As a missionary living above the area dubbed 'The Golden Triangle' in St Andrew, Nicola Carara finds that several of her relatives and neighbours are concerned about her mingling with the residents in the inner city who have been the focus of her ministry for the last four years.

"I grew up this way, where it's like, you don't want to go into the inner city; the people there are going to hurt you. So there is this perception that the people are just going to shoot you when you go down there, and you never know what is going to happen, and there is this danger," said Carara as she explained her ministry, which has been focused in the Parade Gardens, Southside and Tel-Aviv communities in Central Kingston.

She has also worked in other inner-city communities, including Jones Town and Riverton City.

Carara decided to become a missionary while living and studying in the United States and would often visit the low-income housing projects with members of her church to help the less fortunate. She decided to continue this cause when she returned to Jamaica.

"I have no funds, but my friends from abroad, they started helping me, so from January 2012, I started going down there. I was in Southside, but then someone from Tel-Aviv came over and asked me to help with the children and then someone asked me to help the women and then from there, I just started to help wherever I could in the community," Carara told The Sunday Gleaner

Carara said working with the residents of these depressed communities has been mutually beneficial.

While scores of residents benefit from the food, educational materials, spiritual guidance, counselling sessions and furniture she gives them, she finds that interacting with them has enhanced her life.

"I am telling you, the people of the inner city ... have changed me. They have given me more faith.

"Since I have been in downtown Kingston and in Parade Gardens, when I have problems, I complain less because I look at how the people in the area make the best of the little they have, and what other people regard as trash uptown, they regard as treasure downtown and they do wonderful things with what they get," she said.


Carara, who has a first degree in film and video production, and a master's degree in journalism and communications, has decided to do a documentary on Parade Gardens in an effort to combat stigmas attached to the inner city.

The documentary, which is called Parade Gardens: A Diamond in the Rough, is expected to highlight the talents and views of residents in the community, and Carara has established a GoFundMe page to help finance the project.

"I want to show a different side of Parade Gardens and the inner city so that the people uptown will see that their perceptions are wrong," she said.

"Uptown sometimes don't understand how many great things are happening downtown.

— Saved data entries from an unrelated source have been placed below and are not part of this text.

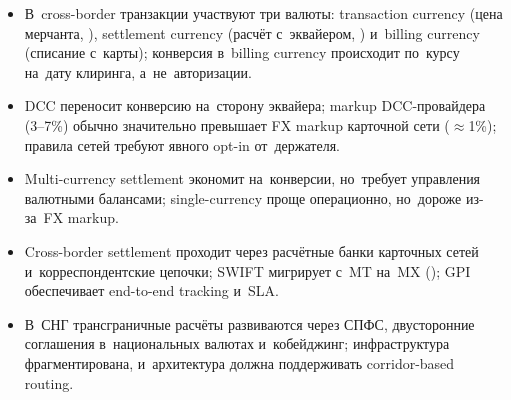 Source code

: \begin{itemize}
  \item В~cross-border транзакции участвуют три валюты:
        transaction currency (цена мерчанта, ),
        settlement currency (расчёт с~эквайером, )
        и~billing currency (списание с~карты); конверсия
        в~billing currency происходит по~курсу на~дату
        клиринга, а~не~авторизации.
  \item DCC переносит конверсию на~сторону эквайера;
        markup DCC-провайдера (3--7\%) обычно значительно
        превышает FX markup карточной сети ($\approx$1\%);
        правила сетей требуют явного opt-in от~держателя.
  \item Multi-currency settlement экономит на~конверсии,
        но~требует управления валютными балансами;
        single-currency проще операционно, но~дороже
        из-за~FX markup.
  \item Cross-border settlement проходит через расчётные
        банки карточных сетей и~корреспондентские цепочки;
        SWIFT мигрирует с~MT на~MX (); GPI
        обеспечивает end-to-end tracking и~SLA.
  \item В~СНГ трансграничные расчёты развиваются через
        СПФС, двусторонние соглашения в~национальных валютах
        и~кобейджинг; инфраструктура фрагментирована,
        и~архитектура должна поддерживать corridor-based
        routing.
\end{itemize}
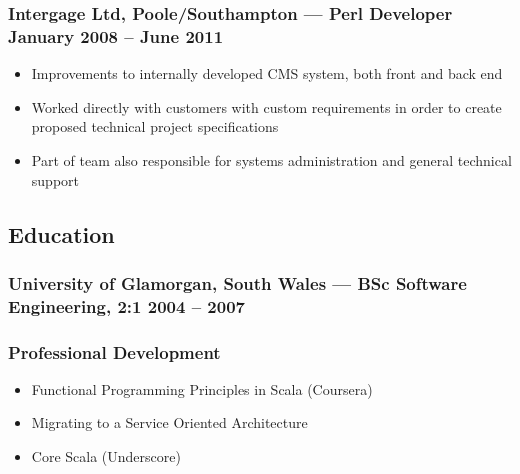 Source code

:\documentclass[10pt, a4paper]{article}
\newcommand{\cvdate}[1]{{\small\mdseries\color{darkgray}#1}}
\providecommand{\tightlist}{%
  \setlength{\itemsep}{1pt}\setlength{\parskip}{0pt}}
\begin{document}
\subsubsection{\texorpdfstring{Intergage Ltd, Poole/Southampton --- Perl
Developer
\hfill \cvdate{January 2008 – June 2011}}{Intergage Ltd, Poole/Southampton --- Perl Developer }}\label{intergage-ltd-poolesouthampton-perl-developer}

\begin{itemize}
\tightlist
\item
  Improvements to internally developed CMS system, both front and back
  end
\item
  Worked directly with customers with custom requirements in order to
  create proposed technical project specifications
\item
  Part of team also responsible for systems administration and general
  technical support
\end{itemize}

\subsection{Education}\label{education}

\subsubsection{\texorpdfstring{University of Glamorgan, South Wales ---
BSc Software Engineering, 2:1
\hfill \cvdate{2004 – 2007}}{University of Glamorgan, South Wales --- BSc Software Engineering, 2:1 }}\label{university-of-glamorgan-south-wales-bsc-software-engineering-21}

\subsubsection{Professional Development}\label{professional-development}

\begin{itemize}
\tightlist
\item
  Functional Programming Principles in Scala (Coursera)
\item
  Migrating to a Service Oriented Architecture
\item
  Core Scala (Underscore)
\end{itemize}
\end{document}
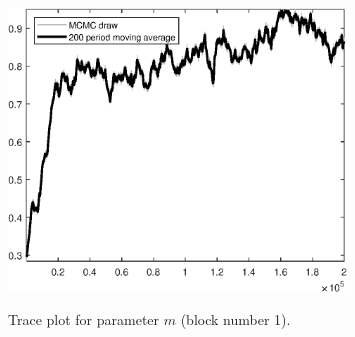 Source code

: \begin{figure}[H]
\centering
  \includegraphics[width=0.8\textwidth]{BRS_sectoral_rest/graphs/TracePlot_m_blck_1}\\
    \caption{Trace plot for parameter ${m}$ (block number 1).}
\end{figure}
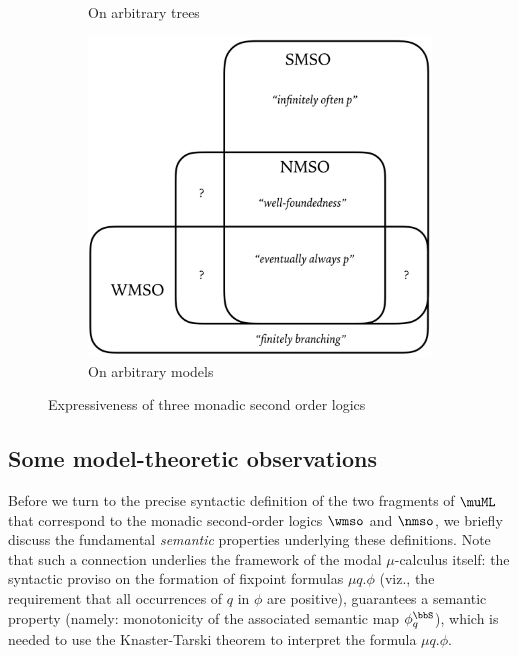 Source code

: \begin{figure}[htb]
\begin{subfigure}[b]{0.3\textwidth}
    \caption{On arbitrary trees}
    \label{fig:tree}
\end{subfigure}
\begin{subfigure}[b]{0.3\textwidth}
    \includegraphics[width=\textwidth]{figures/slog.png}
    \caption{On arbitrary models}
    \label{fig:mouse}
\end{subfigure}
\caption{Expressiveness of three monadic second order logics}
\label{fig:lands}
\end{figure}

\subsection{Some model-theoretic observations}

Before we turn to the precise syntactic definition of the two fragments of 
$\muML$ that correspond to the monadic second-order logics $\wmso$ and $\nmso$,
we briefly discuss the fundamental \emph{semantic} properties underlying these
definitions.
Note that such a connection underlies the framework of the modal $\mu$-calculus
itself: the syntactic proviso on the formation of fixpoint formulas $\mu q.\phi$ 
(viz., the requirement that all occurrences of $q$ in $\phi$ are positive), 
guarantees a semantic property (namely: monotonicity of the associated semantic 
map $\phi^{\bbS}_{q}$), which is needed to use the Knaster-Tarski theorem 
to interpret the formula $\mu q.\phi$.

How many people are actually skilled and are actually working.

"Yes, employment is a tough thing. A lot of the men are unemployed, and I even speak to the guys on the street, and I say, 'How can I help you to give up your guns?' and they say, 'We have to have opportunity', and I believe the opportunity will come when uptown also has a more open heart."

Carara uses social-media sites such as Facebook to seek help for those in the communities which are close to her heart, and often plan tours of the community for friends from other countries who express an interest in helping.

"People are not necessarily getting the help they want to get or they are not getting the jobs that they could get, even though many are qualified, because people are scared because of the perception of downtown," said Carara.

She argued that while bad things do happen in the ghetto, there are a lot of persons living in inner-city communities across Jamaica who are making positive contributions to the society, and she believes it's her divine destiny to highlight some of these individuals.

"There are good people there. It's not everybody running around with guns and shooting up the place. That is not what is happening," she said.